Sebelum lahirnya Konvensi Jenewa 1949, tidak ada ketentuan-ketentuan yang mengatur mengenai perang saudara atau pemberontakan. Baru setelah lahirnya Konvensi-Konvensi Jenewa tahun 1949, maka mengenai sengketa bersenjata yang bersifat ini diatur. Namun demikian, apabila pihak pemberontak memperoleh status sebagai pihak yang berperang (belligerent), maka hubungan antara pemerintah de jure dan pihak pemberontak akan diatur oleh hukum internasional khususnya yang mengenai perang dan netralitas. Konsekuensi dari hal ini adalah akan mengakibatkan berakhirnya status sifat intern (internal character) dari konflik bersenjata tersebut.

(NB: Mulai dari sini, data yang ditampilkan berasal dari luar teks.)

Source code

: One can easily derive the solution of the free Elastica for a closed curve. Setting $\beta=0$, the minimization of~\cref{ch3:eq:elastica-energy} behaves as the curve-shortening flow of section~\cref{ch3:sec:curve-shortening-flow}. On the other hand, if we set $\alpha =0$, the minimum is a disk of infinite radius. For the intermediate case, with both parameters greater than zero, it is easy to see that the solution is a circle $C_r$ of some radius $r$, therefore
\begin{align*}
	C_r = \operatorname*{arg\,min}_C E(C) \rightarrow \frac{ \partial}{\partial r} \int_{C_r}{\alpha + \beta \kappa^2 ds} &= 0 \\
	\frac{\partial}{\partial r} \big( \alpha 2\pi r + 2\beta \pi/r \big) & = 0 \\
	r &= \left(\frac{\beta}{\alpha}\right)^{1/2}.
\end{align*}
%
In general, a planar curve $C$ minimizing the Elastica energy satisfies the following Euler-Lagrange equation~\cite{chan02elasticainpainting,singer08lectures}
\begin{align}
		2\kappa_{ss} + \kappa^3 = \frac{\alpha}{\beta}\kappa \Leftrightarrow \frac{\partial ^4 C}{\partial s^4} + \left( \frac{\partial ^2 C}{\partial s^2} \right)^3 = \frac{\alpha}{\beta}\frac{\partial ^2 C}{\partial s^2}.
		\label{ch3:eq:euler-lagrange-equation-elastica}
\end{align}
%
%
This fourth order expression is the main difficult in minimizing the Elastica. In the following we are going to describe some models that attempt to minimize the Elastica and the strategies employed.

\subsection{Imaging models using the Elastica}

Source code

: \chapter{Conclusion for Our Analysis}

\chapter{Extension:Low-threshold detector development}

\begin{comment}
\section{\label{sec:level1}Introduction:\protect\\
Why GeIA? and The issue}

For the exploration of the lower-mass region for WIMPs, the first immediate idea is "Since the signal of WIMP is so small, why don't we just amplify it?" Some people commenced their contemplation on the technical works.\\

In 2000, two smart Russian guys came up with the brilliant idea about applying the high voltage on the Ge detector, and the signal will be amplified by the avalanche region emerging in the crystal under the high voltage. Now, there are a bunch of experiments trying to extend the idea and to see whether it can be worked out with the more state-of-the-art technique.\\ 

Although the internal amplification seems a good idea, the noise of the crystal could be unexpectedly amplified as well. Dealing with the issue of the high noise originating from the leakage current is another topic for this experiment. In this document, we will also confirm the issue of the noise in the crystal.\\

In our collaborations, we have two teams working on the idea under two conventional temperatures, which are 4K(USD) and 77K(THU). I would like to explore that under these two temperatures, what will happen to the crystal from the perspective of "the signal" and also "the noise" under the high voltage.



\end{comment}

Hal ini disebabkan karena pengakuan atas status belligerent tersebut oleh pemerintah de jure atau pihak ketiga akan memperkuat kedudukan pihak belligerent, sehingga apabila hal ini dilihat dari sudut pandang pemerintah de jure, maka secara politis tentunya akan merugikan pemerintah de jure. Oleh karena itu, pemerintah de jure akan selalu berusaha untuk menyangkal adanya status resmi apapun dari pihak pemberontak.

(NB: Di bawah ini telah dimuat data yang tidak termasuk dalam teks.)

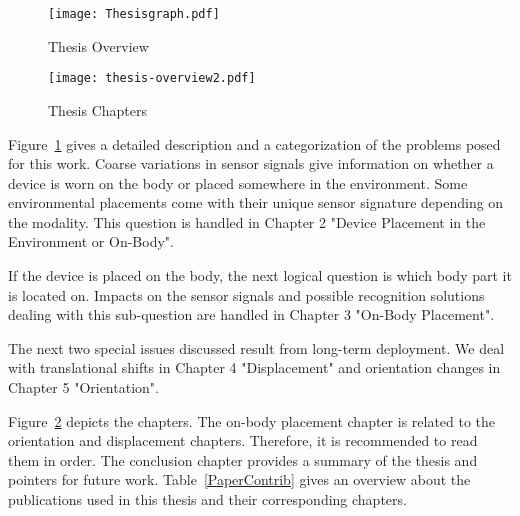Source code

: \begin{figure}[t]
 \begin{center}
 \texttt{[image: Thesisgraph.pdf]}
	\end{center}
 \caption[Thesis overview graph]{Thesis Overview}
\label{fig:graph}
\end{figure}

\begin{figure}[t]
 \begin{center}
 \texttt{[image: thesis-overview2.pdf]}
	\end{center}
 \caption[Thesis chapters]{Thesis Chapters}
\label{fig:chapters}
\end{figure}

Figure~\ref{fig:graph} gives a detailed description and a categorization of the problems
posed for this work. Coarse variations in sensor signals give information
on whether a device is worn on the body or placed somewhere in the environment. 
Some environmental placements come with their unique sensor signature
depending on the modality. This question is handled in Chapter 2
"Device Placement in the Environment or On-Body". 

If the device is placed on the body, the next logical question is
which body part it is located on.  Impacts on the sensor signals and possible
recognition solutions dealing with this sub-question are handled 
in Chapter 3 "On-Body Placement".

The next two special issues discussed result from long-term deployment.
We deal with translational shifts in Chapter 4 "Displacement" and
orientation changes in Chapter 5 "Orientation".

Figure~\ref{fig:chapters} depicts the chapters.  
The on-body placement chapter is related to the  orientation and displacement chapters.
Therefore, it is recommended to read them in order. 
The conclusion chapter provides a summary of the thesis
and pointers for future work. Table~\ref{PaperContrib} gives an overview 
about the publications used in this thesis and their corresponding chapters.

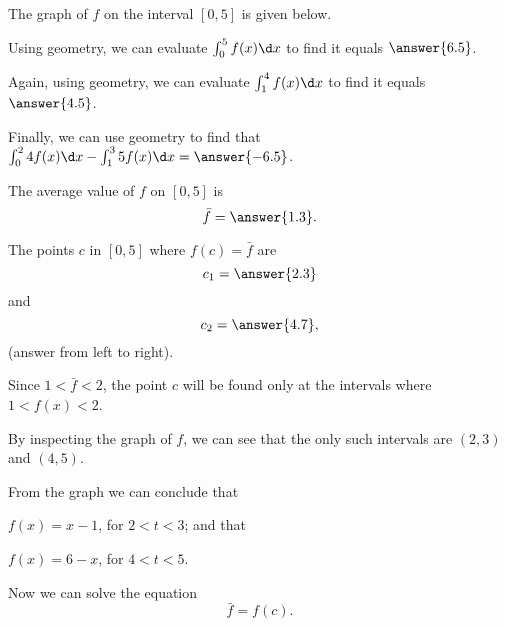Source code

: \documentclass{ximera}
\author{Nela Lakos \and Kyle Parsons}
\begin{document}
\begin{exercise}

The graph of $f$ on the interval $[0,5]$ is given below.

\begin{image}
\end{image}

Using geometry, we can evaluate $\int_0^5 f(x) \d x$ to find it equals  $\answer{6.5}$.

Again, using geometry, we can evaluate $\int_1^4 f(x) \d x$ to find it equals  $\answer{4.5}$.

Finally, we can use geometry to find that  $\int_0^2 4f(x) \d x - \int_1^3 5f(x) \d x = \answer{-6.5}$.

The average value of $f$ on $[0,5]$ is 
\[
\bar{f} = \answer{1.3}.
\]

The points $c$ in $[0,5]$ where $f(c) = \bar{f}$ are 
\[
c_1=\answer{2.3}
\]
 and
  \[
  c_2=\answer{4.7},
  \]
   (answer from left to right).
   
\begin{hint}

Since $1<\bar{f}<2$, the point $c$ will be found only at the intervals where $1<f(x)<2$.

By inspecting the graph of $f$, we can see that the only such intervals  are $(2,3)$ and $(4,5)$.


From the graph we can conclude that

 $f(x)=x-1$, for  $2<t<3$; and that
 
 
 $f(x)=6-x$, for $4<t<5$.
 

Now we can solve the equation
\[
\bar{f} =f(c).
\]
\end{hint}
\end{exercise}
\end{document}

Pasal 3 keempat Konvensi Jenewa 1949 menyatakan “Dalam hal sengketa bersenjata yang tidak bersifat internasional yang berlangsung di dalam wilayah salah satu Pihak Agung penandatangan, tiap Pihak dalam sengketa itu akan diwajibkan untuk melaksanakan ketentuan-ketentuan sebagai berikut :
Orang-orang yang tidak mengambil bagian aktif dalam sengketa itu, termasuk anggota-anggota angkatan perang yang telah meletakkan senjatasenjata mereka serta mereka yang tidak lagi turut serta (hors de combat) karena sakit, luka-luka, penawanan atau sebab lain apapun dalam keadaan bagaimanapun harus diperlakukan dengan perikemanusiaan, tanpa perbedaan merugikan apapun juga yang didasarkan atas ras, warna kulit, agama atau kepercayaan, kelamin, keturunan atau kekayaan, atau setiap kriteria lainnya serupa itu. Untuk maksud ini, maka tindakantindakan berikut dilarang dan akan tetap dilarang untuk dilakukan terhadap orang-orang tersebut di atas pada waktu dan di tempat apapun juga :
  1. Tindakan kekerasan atas jiwa dan raga, terutama setiap macam pembunuhan, penyekapan, perlakuan kejam dan penganiayaan;
  2. Penyanderaan;
  3. Perkosaan atas kehormatan pribadi, terutama perlakuan yang menghina dan merendahkan martabat;
  4. Menghukum dan menjalankan hukuman mati tanpa didahului keputusan yang dijatuhkan oleh suatu pengadilan yang dibentuk secara teratur, yang memberikan segenap jaminan peradilan yang diakui sebagai keharusan oleh bangsa-bangsa beradab.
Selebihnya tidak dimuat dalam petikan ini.